→ WHAT THIS TASK INVOLVES:
Scan the material below, then work out how many of its lines contain the word "table"; reply with that number only.

→ AVAILABLE DATA:

########################################

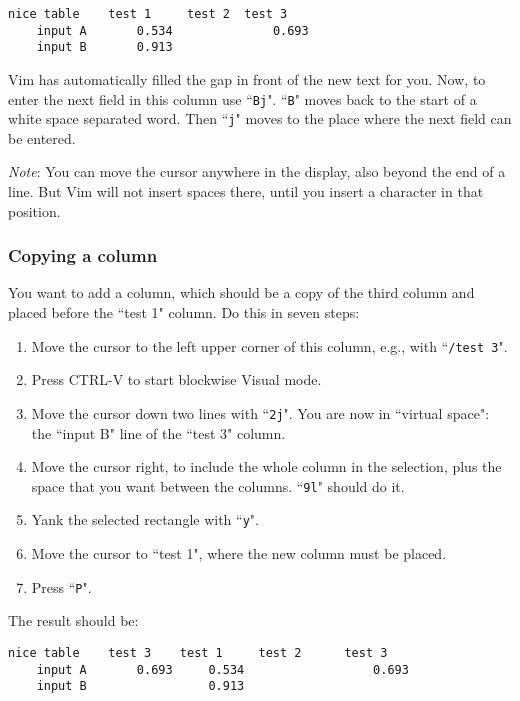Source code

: \begin{Verbatim}[samepage=true]
    nice table    test 1     test 2  test 3 
    input A       0.534              0.693 
    input B       0.913 
\end{Verbatim}

Vim has automatically filled the gap in front of the new text for you.
Now, to enter the next field in this column use ``\texttt{Bj}".
``\texttt{B}" moves back to the start of a white space separated word.
Then ``\texttt{j}" moves to the place where the next field can be entered.

\emph{Note}: You can move the cursor anywhere in the display, also beyond the end of a line.
But Vim will not insert spaces there, until you insert a character in that position.

\subsubsection{Copying a column}
You want to add a column, which should be a copy of the third column and placed before the ``test 1" column.
Do this in seven steps:

\begin{enumerate}
\item Move the cursor to the left upper corner of this column, e.g., with ``\texttt{/test 3}".
\item Press CTRL-V to start blockwise Visual mode.
\item Move the cursor down two lines with ``\texttt{2j}".  You are now in ``virtual space": the ``input B" line of the ``test 3" column.
\item Move the cursor right, to include the whole column in the selection, plus the space that you want between the columns.  ``\texttt{9l}" should do it.
\item Yank the selected rectangle with ``\texttt{y}".
\item Move the cursor to ``test 1", where the new column must be placed.
\item Press ``\texttt{P}".
\end{enumerate}

The result should be:

\begin{Verbatim}[samepage=true]
    nice table    test 3    test 1     test 2      test 3 
    input A       0.693     0.534                  0.693 
    input B                 0.913 
\end{Verbatim}

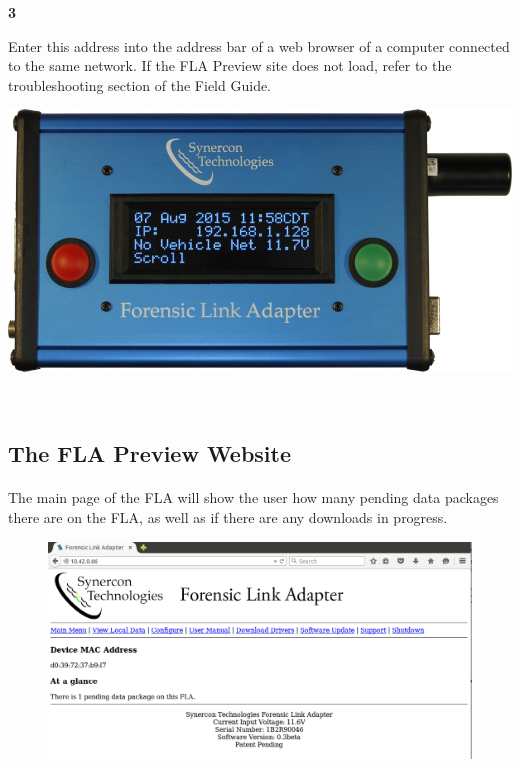 \documentclass[11pt]{article}
\begin{document}
\noindent\begin{minipage}{0.3\textwidth}%
\begin{center}
\textbf{3}\\[\baselineskip]
\end{center}
Enter this address into the address bar of a web browser of a computer connected to the same network. If the FLA Preview site does not load, refer to the troubleshooting section of the Field Guide.
\end{minipage}%
\hfill%
\begin{minipage}{0.6\textwidth}
\includegraphics[width=\linewidth]{../../media/fla_screens/ethernet_and_others/main/title_no_net}
\end{minipage}\\[\baselineskip]
\subsection{The FLA Preview Website}
\paragraph{}
The main page of the FLA will show the user how many pending data packages there are on the FLA, as well as if there are any downloads in progress.
\begin{figure}[tbph]
\centering
\includegraphics[width=.95\linewidth]{../../media/fla_preview_screenshots/main_page}
\label{fig:fla_preview_main_page}
\end{figure}
\end{document}
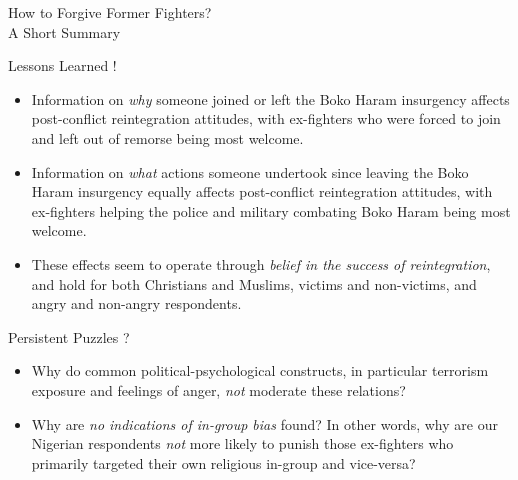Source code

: 
\vspace*{1mm}
\begin{flushright}
\Large{How to Forgive Former Fighters? \\
A Short Summary}
\end{flushright} 

\vspace{1cm}
\normalsize

\begin{Box1}{Lessons Learned !}
\begin{itemize}[noitemsep]
\item  Information on \textit{why} someone joined or left the Boko Haram insurgency affects post-conflict reintegration attitudes, with ex-fighters who were forced to join and left out of remorse being most welcome.
\item  Information on \textit{what} actions someone undertook since leaving the Boko Haram insurgency equally affects post-conflict reintegration attitudes, with ex-fighters helping the police and military combating Boko Haram being most welcome.
\item These effects seem to operate through \textit{belief in the success of reintegration}, and hold for both Christians and Muslims, victims and non-victims, and angry and non-angry respondents. 
\end{itemize}
\end{Box1}

\vspace{1cm}

\begin{Box1}{Persistent Puzzles ?}
\begin{itemize}[noitemsep]
\item  Why do common political-psychological constructs, in particular terrorism exposure and feelings of anger, \textit{not} moderate these relations?
\item Why are \textit{no indications of in-group bias} found? In other words, why are our Nigerian respondents \textit{not} more likely to punish those ex-fighters who primarily targeted their own religious in-group and vice-versa?
\end{itemize}
\end{Box1}
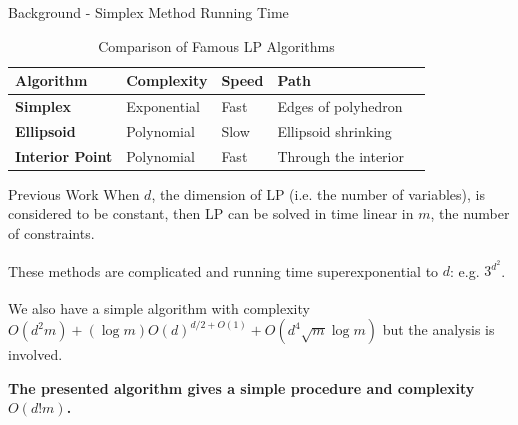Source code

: \documentclass{beamer}
\newcommand{\supercite}[1]{\textsuperscript{\cite{#1}}}
\begin{document}
\begin{frame}{Background - Simplex Method Running Time}

	\begin{table}[h]
		\centering
		\begin{tabular}{|l|l|l|l|l|}
			\hline
			\textbf{Algorithm}      & \textbf{Complexity} & \textbf{Speed} & \textbf{Path}        \\ \hline
			\textbf{Simplex}        & Exponential         & Fast           & Edges of polyhedron  \\ \hline
			\textbf{Ellipsoid}      & Polynomial          & Slow           & Ellipsoid shrinking  \\ \hline
			\textbf{Interior Point} & Polynomial          & Fast           & Through the interior \\ \hline
		\end{tabular}
		\caption{Comparison of Famous LP Algorithms}
	\end{table}


\end{frame}
\begin{frame}{Previous Work}
	When $d$, the dimension of LP (i.e. the number of variables), is considered to be constant,
	then LP can be solved in time linear in $m$, the number of constraints.

	\vspace{\baselineskip}

	These methods\supercite{M2} are complicated and running time superexponential to $d$: e.g. $3^{d^2}$.

	\vspace{\baselineskip}

	We also have a simple algorithm\supercite{C2} with complexity $O(d^2m) + (\log m)O(d)^{d/2 + O(1)} + O(d^4 \sqrt{m} \log m)$
	but the analysis is involved.

	\vspace{\baselineskip}

	\textbf{The presented algorithm gives a simple procedure and complexity $O(d!m)$.}
\end{frame}
\end{document}
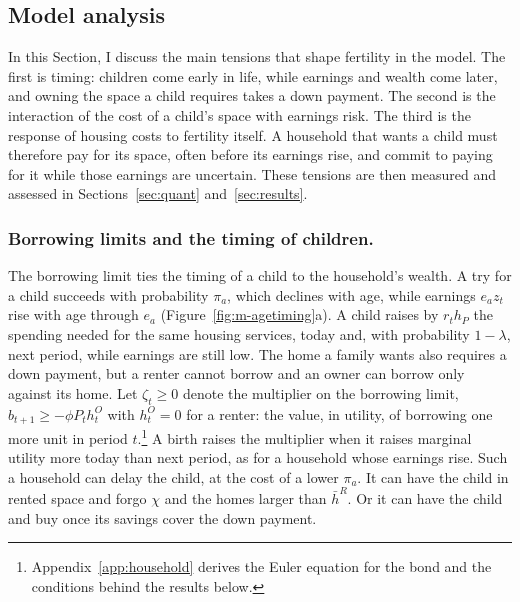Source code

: \subsection{Model analysis}
\label{sec:m-analysis}

In this Section, I discuss the main tensions that shape fertility in the
model. The first is timing: children come early in life, while earnings and
wealth come later, and owning the space a child requires takes a down
payment. The second is the interaction of the cost of a child's space with
earnings risk. The third is the response of housing costs to fertility
itself. A household that wants a child must therefore pay for its
space, often before its earnings rise, and commit to paying for it while
those earnings are uncertain. These tensions are then measured and assessed
in Sections~\ref{sec:quant} and~\ref{sec:results}.

\subsubsection*{Borrowing limits and the timing of children.}
The borrowing limit ties the timing of a child to the household's wealth. A
try for a child succeeds with probability $\pi_a$, which declines with age,
while earnings $e_az_t$ rise with age through $e_a$
(Figure~\ref{fig:m-agetiming}a). A child raises by $r_th_P$ the spending
needed for the same housing services, today and, with probability
$1-\lambda$, next period, while earnings are still low. The home a family
wants also requires a down payment, but a renter cannot borrow and an owner
can borrow only against its home. Let $\zeta_t\ge0$ denote the multiplier on
the borrowing limit, $b_{t+1}\ge-\phi P_th^O_t$ with $h^O_t=0$ for a renter:
the value, in utility, of borrowing one more unit in period
$t$.\footnote{Appendix~\ref{app:household} derives the Euler equation for the
bond and the conditions behind the results below.} A birth raises the
multiplier when it raises marginal utility more today than next period, as
for a household whose earnings rise. Such a household can delay the child, at
the cost of a lower $\pi_a$. It can have the child in rented space and forgo
$\chi$ and the homes larger than $\bar h^R$. Or it can have the child and buy
once its savings cover the down payment.

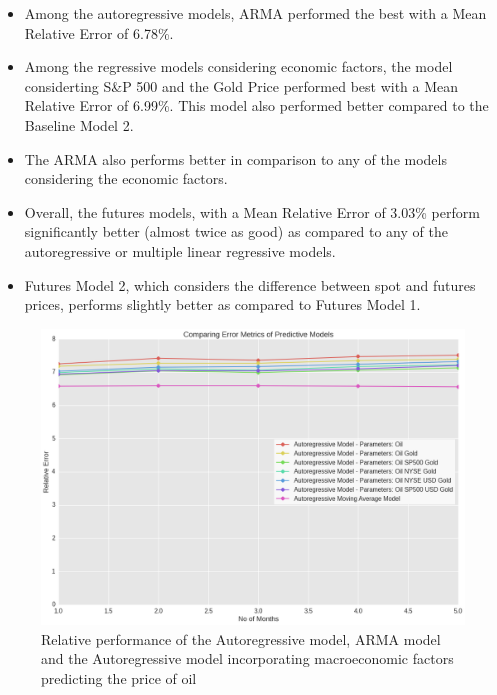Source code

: \documentclass[runningheads]{llncs}
\begin{document}
\begin {itemize}

\item Among the autoregressive models, ARMA performed the best with a Mean Relative Error of 6.78\%. \\
\item Among the regressive models considering economic factors, the model considerting S\&P 500 and the Gold Price performed best with a Mean Relative Error of 6.99\%. This model also performed better compared to the Baseline Model 2. \\
\item The ARMA also performs better in comparison to any of the models considering the economic factors.\\
\item Overall, the futures models, with a Mean Relative Error of 3.03\% perform significantly better (almost twice as good) as compared to any of the autoregressive or multiple linear regressive models. \\
\item Futures Model 2, which considers the difference between spot and futures prices, performs slightly better as compared to Futures Model 1.

\end {itemize}


\begin{figure}
\centering
\includegraphics[width=\textwidth]{ModelComparison_Oil.png}
\caption{Relative performance of the Autoregressive model, ARMA model and the Autoregressive model incorporating macroeconomic factors predicting the price of oil}
\label{fig:ModelComparison_Oil.png}
\end{figure}
\end{document}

########################################

→ FINAL ANSWER:
4